Out the door, none of them should be a problem. But then, "out the door" is a relative term. If those are the base weights you need to know what YOUR trailer will weigh with all the options you get. That could add a couple of hundred pounds, in some cases. But let's use the 28RSS as an example.

If 5270 is what it really weighs then that leaves you around 1700 pounds of capacity (what your truck can tow - what your trailer weighs = your "extra" capacity). From that number you have to subtract the weight of all the gear, supplies, food, firewood, etc. you put in the TV and the trailer. Let's say that's 250 pounds, which is perhaps conservative. Now, you're at 1450. I'll take a guess and say your family weighs, all told, 500 pounds. Now, you're under 1000 pounds. A full tank of gas probably weighs a good 200 pounds, which puts you at 800 or so. Add some fresh water to your holding tank? You can subtract... and on and on it goes.

As a rule of thumb you never want to get too close to your stated maximum, for any reason, because the towing experience can often become a struggle (and that's not fun). You will also be working your truck hard, so it might reward you with expensive repairs quite often (and that's not fun either).







Being conservative is often a better choice.


----------



## Webmosher (Jun 28, 2004)

Well, I started writing this, and then finished while Jim posted, but hopefully it is still useful:

Published tow ratings are a really inaccurate method of true towing capabilities of a vehicle. An experience last year with sway and lack of power in our older Suburban made me rethink my vehicle's "rating". What I found through a great deal of research was that the real world tow rating can differ considerably from the published one. As an example, my 1500 Suburban has a published rating of 7500lbs, while my calculated real rating is actually only 4770lbs. The dry weight of our 28RSS is 5190, so we are actually not towing 100% safely.

Overall, what I found was that all 2500 (3/4 ton) Suburbans from 1999 forward are suitable for towing up to a 28RSS. Real ratings on these vehicles accomodate tow weights of 7100 for 1999-2001 models and 9300 lbs. for 2002-2004. This is based on a loaded vehicle weight of 1333 lbs (2 adults, 4 kids, 2 pets, loaded equiptment and fuel).
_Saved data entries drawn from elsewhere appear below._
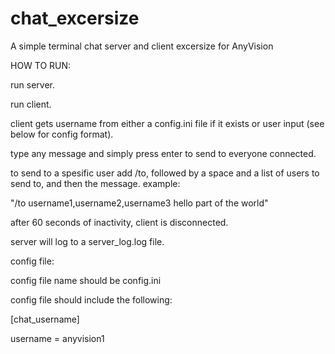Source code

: # chat_excersize
A simple terminal chat server and client excersize for AnyVision

HOW TO RUN:

run server.

run client.

client gets username from either a config.ini file if it exists or user input (see below for config format).

type any message and simply press enter to send to everyone connected.

to send to a spesific user add /to, followed by a space and a list of users to send to, and then the message. example:

"/to username1,username2,username3 hello part of the world"

after 60 seconds of inactivity, client is disconnected.

server will log to a server_log.log file.



config file:

config file name should be config.ini

config file should include the following:

[chat_username]

username = anyvision1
Ford Excursions also did quite well in the 3/4 ton class, but the 5.3 liter in the Ford is a bit light on HP.

The next big factor to consider is HP, power or torque, which is a key consideration when hauling up hills. Note though that horsepower is only an accurate measure of comparitive power for gasoline engines (not diesel). I've found all the 2500 Chevy engines leave enough HP to maintain 60mph up a 6% grade. My 1500 tends to bottom out on even an 8% grade. However, I am in the process of evaluating my math to ensure that I can determine a proper calculation that can effectively compare towing capabilities between diesel and gasoline engines.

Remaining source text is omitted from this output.